Tag-Based Invalidation for Granular Cache Busting
Attach cache tags to fetches and invalidate exactly the affected data after mutations.
Why Tag-Based Invalidation
In Next.js 15, the Data Cache persists fetch results across requests and deployments. The challenge is busting exactly the right entries after a mutation.
- Time-based revalidation (
revalidate: 60) is coarse and clock-driven. - Path-based (
revalidatePath) clears whole route segments. - Tag-based lets you label individual fetches and invalidate just those, no matter which page rendered them.

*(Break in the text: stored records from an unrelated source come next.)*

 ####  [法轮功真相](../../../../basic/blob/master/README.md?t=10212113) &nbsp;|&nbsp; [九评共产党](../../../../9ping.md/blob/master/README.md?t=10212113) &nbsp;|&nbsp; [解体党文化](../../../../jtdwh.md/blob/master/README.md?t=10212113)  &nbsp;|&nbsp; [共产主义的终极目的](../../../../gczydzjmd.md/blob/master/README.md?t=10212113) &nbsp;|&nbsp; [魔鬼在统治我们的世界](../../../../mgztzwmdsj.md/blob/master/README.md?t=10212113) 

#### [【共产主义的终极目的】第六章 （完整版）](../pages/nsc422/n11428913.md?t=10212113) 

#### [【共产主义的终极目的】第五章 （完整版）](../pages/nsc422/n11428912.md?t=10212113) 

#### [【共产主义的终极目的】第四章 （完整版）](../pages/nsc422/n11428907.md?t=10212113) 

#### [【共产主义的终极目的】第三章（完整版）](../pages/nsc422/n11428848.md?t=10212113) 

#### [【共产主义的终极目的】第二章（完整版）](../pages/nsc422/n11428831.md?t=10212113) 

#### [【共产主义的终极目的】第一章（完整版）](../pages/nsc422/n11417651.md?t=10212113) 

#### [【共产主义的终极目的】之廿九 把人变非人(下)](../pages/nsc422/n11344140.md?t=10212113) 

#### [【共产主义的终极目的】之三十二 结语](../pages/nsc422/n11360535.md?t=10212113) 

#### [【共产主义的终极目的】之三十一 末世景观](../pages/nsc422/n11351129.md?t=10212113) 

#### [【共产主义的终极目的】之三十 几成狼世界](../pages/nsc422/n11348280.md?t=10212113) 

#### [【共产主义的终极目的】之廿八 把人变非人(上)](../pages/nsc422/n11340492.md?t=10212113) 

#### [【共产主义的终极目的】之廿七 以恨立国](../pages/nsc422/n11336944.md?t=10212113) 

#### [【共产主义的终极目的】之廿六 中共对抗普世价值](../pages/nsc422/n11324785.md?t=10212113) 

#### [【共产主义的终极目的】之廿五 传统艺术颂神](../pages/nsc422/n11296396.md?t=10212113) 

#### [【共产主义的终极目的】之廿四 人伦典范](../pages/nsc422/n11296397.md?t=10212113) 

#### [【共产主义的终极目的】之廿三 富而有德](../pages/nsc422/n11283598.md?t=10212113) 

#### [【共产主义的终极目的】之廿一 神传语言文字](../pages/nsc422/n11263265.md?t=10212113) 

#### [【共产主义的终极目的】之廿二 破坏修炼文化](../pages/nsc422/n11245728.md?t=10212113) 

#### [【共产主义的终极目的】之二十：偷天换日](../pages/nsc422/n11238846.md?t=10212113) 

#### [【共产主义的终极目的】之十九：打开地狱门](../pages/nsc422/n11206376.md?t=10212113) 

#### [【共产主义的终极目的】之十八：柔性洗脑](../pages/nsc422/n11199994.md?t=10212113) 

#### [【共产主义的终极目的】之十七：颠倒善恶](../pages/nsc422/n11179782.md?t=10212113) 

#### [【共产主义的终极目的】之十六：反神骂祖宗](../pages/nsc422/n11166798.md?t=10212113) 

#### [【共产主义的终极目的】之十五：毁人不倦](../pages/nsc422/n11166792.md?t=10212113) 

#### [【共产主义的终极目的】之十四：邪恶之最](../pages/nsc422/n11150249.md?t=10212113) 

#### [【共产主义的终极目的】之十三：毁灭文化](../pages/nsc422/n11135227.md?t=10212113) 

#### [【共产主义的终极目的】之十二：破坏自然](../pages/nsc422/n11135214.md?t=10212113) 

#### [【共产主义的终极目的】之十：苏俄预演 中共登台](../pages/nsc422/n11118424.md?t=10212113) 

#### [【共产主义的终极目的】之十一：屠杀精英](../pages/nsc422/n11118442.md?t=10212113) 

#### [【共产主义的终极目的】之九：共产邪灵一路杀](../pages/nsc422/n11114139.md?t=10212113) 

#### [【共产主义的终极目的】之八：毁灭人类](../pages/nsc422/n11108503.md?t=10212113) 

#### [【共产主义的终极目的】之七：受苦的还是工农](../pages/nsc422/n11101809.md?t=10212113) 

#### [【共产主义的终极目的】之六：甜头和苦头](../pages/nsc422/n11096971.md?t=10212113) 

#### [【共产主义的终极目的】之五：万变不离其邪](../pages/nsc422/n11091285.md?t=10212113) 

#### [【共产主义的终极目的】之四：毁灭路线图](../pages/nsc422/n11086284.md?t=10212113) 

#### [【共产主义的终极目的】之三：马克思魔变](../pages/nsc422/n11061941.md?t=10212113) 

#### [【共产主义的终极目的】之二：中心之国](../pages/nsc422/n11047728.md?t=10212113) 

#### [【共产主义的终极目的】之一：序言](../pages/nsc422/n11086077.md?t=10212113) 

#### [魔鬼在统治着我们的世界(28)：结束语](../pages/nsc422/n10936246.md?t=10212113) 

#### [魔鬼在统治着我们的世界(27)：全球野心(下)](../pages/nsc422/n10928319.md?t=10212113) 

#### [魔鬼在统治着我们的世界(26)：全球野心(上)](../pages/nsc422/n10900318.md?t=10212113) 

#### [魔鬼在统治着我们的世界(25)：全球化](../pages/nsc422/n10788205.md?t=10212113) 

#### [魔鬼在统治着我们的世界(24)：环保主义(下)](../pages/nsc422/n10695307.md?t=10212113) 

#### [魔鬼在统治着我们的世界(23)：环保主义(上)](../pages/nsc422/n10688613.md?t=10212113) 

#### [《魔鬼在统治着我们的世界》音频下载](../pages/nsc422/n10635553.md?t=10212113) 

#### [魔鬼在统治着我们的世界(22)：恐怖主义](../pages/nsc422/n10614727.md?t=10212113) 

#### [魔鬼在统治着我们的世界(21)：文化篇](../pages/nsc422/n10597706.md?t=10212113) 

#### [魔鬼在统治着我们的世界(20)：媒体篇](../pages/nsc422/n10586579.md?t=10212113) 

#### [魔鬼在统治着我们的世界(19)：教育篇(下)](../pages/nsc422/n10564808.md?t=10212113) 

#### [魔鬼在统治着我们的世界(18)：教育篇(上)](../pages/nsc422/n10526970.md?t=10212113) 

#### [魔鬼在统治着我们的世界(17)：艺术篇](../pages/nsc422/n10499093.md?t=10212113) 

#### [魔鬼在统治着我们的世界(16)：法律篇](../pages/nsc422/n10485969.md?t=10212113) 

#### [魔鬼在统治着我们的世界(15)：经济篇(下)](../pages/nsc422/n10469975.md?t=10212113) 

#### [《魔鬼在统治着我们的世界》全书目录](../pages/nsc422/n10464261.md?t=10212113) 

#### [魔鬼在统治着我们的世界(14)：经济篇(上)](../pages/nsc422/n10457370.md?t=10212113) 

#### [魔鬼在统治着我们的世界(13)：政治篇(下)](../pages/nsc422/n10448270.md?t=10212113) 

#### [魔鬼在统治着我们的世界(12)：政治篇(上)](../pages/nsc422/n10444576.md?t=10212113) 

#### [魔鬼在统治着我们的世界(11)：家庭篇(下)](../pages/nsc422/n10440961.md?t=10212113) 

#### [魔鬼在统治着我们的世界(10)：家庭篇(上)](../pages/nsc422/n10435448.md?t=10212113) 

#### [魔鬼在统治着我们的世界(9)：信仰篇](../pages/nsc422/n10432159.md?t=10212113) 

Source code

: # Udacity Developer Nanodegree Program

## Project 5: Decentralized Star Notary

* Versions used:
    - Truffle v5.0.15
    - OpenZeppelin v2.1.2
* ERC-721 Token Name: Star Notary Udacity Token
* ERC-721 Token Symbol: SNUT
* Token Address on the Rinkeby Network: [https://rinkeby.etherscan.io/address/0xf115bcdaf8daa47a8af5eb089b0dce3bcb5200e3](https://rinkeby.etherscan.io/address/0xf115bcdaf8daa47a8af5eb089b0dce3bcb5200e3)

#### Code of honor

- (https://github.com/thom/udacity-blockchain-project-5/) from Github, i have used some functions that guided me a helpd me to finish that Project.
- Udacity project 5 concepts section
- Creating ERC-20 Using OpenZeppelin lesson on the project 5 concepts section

Tags give you granular, surgical cache busting: update one product, invalidate only the fetches that read that product.
Attaching a Tag to a Fetch
You attach tags through the next.tags option on the extended fetch. Each tag is a plain string you choose.
Here a product list fetch is labelled with two tags: a broad products tag and a specific product-42 tag.
- The broad tag invalidates the whole collection.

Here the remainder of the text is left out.